Reference documentation for deal.II version 9.1.0-pre
Namespaces
Automatic differentiation

A module dedicated to the implementation of functions and classes that relate to automatic differentiation. More...

Namespaces

 Differentiation
 
 Differentiation::AD
 

Detailed Description

A module dedicated to the implementation of functions and classes that relate to automatic differentiation.

Below we provide a very brief introduction as to what automatic differentiation is, what variations of this computational / numerical scheme exist, and how it is integrated within deal.II's framework.

Automatic differentiation

Automatic differentiation (commonly also referred to as algorithmic differentiation), is a numerical method that can be used to "automatically" compute the first, and perhaps higher-order, derivatives of function(s) with respect to one or more input variables. Although this comes at a certain computational cost, the benefits to using such a tool may be significant. When used correctly the derivatives of often complicated functions can be computed to a very high accuracy. Although the exact accuracy achievable by these frameworks largely depends on their underlying mathematical formulation, some implementations compute with a precision on the order of machine accuracy. Note that this is different to classical numerical differentiation, which has an accuracy that depends on both the perturbation size as well as the chosen finite-difference scheme (and is measurably larger than well-formulated automatic differentiation approaches).

Three practical examples of auto-differentiation use within a finite-element context would then be

There are quite a number of implementations for auto-differentiable numbers. They primarily fall into two broad categories, namely source code transformation and operator overloading. The first method generates new, compilable code based on some input function that, when executed, returns the derivatives of the input function. The second exploits the capability of C++ operator definitions to be overloaded for custom class types. Therefore a class that represents such an auto-differentiable number can, following each mathematical operation performed on or with it, in principle evaluate and keep track of its value as well as that of its directional derivative(s).
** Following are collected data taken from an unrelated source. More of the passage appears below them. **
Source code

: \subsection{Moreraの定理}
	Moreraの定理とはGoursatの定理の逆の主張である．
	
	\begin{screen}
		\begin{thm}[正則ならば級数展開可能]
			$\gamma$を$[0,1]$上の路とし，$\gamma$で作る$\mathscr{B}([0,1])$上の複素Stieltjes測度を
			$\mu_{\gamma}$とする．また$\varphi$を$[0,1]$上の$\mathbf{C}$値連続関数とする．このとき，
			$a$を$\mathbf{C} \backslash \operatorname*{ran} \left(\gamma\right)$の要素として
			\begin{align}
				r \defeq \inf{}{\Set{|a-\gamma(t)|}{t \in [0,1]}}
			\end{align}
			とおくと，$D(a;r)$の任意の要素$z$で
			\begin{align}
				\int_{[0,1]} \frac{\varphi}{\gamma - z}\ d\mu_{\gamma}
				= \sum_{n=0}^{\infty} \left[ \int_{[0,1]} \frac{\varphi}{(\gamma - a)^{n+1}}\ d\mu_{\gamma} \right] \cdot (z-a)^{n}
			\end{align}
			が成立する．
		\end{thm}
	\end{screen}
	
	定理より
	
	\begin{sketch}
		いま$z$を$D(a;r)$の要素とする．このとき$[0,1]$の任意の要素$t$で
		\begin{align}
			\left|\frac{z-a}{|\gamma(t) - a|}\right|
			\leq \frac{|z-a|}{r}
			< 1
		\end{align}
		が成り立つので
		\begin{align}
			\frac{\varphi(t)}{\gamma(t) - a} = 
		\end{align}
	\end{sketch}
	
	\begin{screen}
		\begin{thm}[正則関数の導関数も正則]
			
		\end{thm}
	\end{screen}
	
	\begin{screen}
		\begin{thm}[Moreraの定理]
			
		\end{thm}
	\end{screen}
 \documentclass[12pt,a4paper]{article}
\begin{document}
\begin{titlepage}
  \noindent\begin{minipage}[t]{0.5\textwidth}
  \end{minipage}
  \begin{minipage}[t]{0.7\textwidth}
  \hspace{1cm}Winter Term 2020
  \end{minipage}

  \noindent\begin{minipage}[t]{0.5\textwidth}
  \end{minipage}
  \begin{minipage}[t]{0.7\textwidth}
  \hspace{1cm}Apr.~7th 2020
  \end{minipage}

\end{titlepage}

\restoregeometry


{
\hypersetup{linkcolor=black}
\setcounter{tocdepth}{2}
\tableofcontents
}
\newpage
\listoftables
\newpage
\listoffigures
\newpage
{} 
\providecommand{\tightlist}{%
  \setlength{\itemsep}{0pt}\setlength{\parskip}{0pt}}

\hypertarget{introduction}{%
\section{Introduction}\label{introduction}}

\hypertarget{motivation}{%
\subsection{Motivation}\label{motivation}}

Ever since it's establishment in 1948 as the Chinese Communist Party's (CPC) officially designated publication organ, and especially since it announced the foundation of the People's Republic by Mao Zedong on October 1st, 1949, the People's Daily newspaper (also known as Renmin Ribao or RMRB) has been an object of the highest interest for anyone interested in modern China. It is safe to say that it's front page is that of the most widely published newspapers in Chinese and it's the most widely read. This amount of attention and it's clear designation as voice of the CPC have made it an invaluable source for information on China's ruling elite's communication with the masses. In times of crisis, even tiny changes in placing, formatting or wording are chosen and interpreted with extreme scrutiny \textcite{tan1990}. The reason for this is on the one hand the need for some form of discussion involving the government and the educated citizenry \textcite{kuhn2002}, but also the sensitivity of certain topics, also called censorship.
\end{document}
As the libraries exclusively implementing the source code transformation approach collectively describe highly specialized tools that are to be used as function preprocessors, they have no direct support within deal.II itself. The latter, however, represent specialized number types that can be supported through the use of template metaprogramming in the appropriate context. Given the examples presented above, this means that the FEValues class (and friends), as well as the Tensor and SymmetricTensor classes should support calculations performed with these specialized numbers. (In theory an entire program could be made differentiable. This could be useful in, for example, the sentitivity analysis of solutions with respect to input parameters. However, to date this has not been tested.)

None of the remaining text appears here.